GreenTech Media held its Solar Market Insight Conference Monday and Tuesday in San Francisco, bringing together major players in residential, commercial and utility-scale solar to track the trends in the U.S. solar market at present and going forward.
Many of the panels and presentations are still available online for techno-geeks like me who couldn’t make to SF.
The GreenTech outlook is decidedly mixed – the residential solar market will continue booming through the end of the year, but could slow in 2013 and beyond.
– U.S. solar installations are expected to hit 3.2 gigawatts this year, a 71 percent spike over the 1.9 gigawatts installed in 2011. Next year growth could slow, with installations projected to grow to 3.9 megawatts, or about 22 percent.
– Solar leasing companies continue to claim an increasing slice of the residential market.
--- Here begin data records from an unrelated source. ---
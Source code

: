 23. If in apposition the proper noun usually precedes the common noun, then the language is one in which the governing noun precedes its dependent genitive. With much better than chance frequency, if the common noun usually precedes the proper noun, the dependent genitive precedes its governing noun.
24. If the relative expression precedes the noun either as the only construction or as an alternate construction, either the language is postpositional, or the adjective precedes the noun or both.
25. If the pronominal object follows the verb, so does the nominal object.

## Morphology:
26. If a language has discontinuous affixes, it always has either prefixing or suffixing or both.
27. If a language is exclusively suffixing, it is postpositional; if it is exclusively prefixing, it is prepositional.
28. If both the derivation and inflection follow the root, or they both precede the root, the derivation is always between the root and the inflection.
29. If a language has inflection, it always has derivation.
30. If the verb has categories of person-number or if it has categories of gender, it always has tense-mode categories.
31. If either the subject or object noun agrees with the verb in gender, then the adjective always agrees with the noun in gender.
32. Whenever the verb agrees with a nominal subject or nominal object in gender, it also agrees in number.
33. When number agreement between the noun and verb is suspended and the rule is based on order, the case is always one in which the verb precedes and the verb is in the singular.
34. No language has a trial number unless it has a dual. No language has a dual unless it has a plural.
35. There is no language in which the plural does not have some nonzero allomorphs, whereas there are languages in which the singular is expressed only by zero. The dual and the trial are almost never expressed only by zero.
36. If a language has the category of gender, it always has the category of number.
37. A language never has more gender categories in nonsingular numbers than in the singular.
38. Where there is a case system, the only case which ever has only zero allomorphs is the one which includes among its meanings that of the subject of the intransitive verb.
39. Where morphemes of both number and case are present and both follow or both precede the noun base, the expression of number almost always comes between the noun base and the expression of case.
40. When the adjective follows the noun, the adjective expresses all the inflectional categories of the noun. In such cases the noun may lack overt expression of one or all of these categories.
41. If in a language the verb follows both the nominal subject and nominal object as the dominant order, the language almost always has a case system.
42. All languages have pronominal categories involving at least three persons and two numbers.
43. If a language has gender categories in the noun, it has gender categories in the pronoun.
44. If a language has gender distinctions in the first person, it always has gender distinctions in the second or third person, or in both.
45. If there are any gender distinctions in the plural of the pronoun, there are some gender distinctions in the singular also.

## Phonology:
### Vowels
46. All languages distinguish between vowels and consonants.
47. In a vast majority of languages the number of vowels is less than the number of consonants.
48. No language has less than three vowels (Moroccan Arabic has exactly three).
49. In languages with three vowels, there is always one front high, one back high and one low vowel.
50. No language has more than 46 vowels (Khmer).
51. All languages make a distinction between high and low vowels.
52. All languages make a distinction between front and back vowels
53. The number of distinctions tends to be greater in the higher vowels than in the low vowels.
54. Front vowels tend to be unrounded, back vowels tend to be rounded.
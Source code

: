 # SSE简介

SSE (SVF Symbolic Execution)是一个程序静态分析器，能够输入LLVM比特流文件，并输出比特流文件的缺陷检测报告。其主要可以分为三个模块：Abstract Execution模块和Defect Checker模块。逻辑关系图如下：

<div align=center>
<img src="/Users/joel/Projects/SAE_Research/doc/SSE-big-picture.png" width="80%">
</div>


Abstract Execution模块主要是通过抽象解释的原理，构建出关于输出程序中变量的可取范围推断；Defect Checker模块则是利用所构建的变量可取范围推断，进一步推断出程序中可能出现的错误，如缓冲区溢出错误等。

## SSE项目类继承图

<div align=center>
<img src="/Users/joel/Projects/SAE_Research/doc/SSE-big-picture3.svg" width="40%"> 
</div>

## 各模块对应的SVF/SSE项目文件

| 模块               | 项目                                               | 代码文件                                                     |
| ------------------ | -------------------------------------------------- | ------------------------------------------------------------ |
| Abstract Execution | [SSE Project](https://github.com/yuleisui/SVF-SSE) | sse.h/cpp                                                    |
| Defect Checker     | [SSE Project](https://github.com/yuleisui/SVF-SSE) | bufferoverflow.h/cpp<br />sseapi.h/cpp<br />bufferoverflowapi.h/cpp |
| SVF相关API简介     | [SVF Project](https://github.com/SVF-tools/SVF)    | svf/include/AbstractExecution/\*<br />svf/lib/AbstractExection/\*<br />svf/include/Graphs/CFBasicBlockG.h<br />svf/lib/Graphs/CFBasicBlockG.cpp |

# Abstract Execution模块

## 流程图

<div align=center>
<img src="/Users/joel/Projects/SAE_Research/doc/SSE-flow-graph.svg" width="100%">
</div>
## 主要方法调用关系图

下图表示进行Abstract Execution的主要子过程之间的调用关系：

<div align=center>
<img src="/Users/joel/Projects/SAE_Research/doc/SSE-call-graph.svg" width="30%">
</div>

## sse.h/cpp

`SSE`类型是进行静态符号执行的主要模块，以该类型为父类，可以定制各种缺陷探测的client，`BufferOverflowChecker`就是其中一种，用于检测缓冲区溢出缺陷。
In California, leased residential systems accounted for 10 percent of residential installation; as of the second quarter of the year, they now make up more than 70 percent. In Arizona, the figure is more than 80 percent.
– On the utility-scale side — projects 50 megawatts and up — the picture is more complicated. Shayle Kann, GreenTech’s vice president of research, reported that the U.S. has about 2.2 gigawatts of utility-scale projects in operation, with another 4 gigs in construction and close to 6 more gigawatts in the pipeline for 2016-17.
The question is how many of the projects not in construction or in earlier stages of development will make it.
“If you don’t have a PPA, it’s harder and harder to find one,” Kann said, referring to power purchase agreements developers negotiate to sell power to utilities, which are critical to getting a project financed.
The trend is toward smaller-scale projects and much lower prices being offered on PPAs, he said. 9.7 gigawatts in the pipeline. Only utilties in states with renewable energy portfolios, such as the 33 percent mandate in California, are showing any appetite for large projects, Kann said.
– One issue hanging over both residential and utility scale is the sunsetting of the 30 percent federal investment tax credit at the end of 2016. The credit has been key to the growth of solar leasing and utility-scale financing — it draws in investors that need a healthy income tax credit.
As it stands now, at the end of 2016, it will go down to 10 percent and especially for utility scale solar, that prospective drop is already having an impact as developers look at the timelines for big projects.
These trends could have significant effects for solar development in eastern Riverside County, for projects on public and private land.
Can NextEra Energy get the 1,000-megawatt Blythe project – which it bought from the bankrupt Solar Trust of America — repermitted, financed and in construction by the end of 2016? Ditto BrightSource Energy and the 500-megawatt Palen project it bought from Solar Trust, along with its Sonoran West project, one of the two contracts the California Public Utilities Commission approved last week.
BrightSource officials have said they don’t expect Sonoran to come online till 2017, and they have no definite timeline for Palen.
The Coachella Valley, and surrounding areas, have looked to large solar projects as a source of good jobs for the region’s still struggling construction workers. The federal guidelines for solar development in the 148,000-acre Riverside East solar zone, between Joshua Tree National Park and Blythe, envisions 80 percent of the area covered with projects.
Whether any of that will pencil out now appears uncertain.
Environmental advocates have always argued that for solar, smaller rooftop and community projects are the better play, and the market may just prove them right.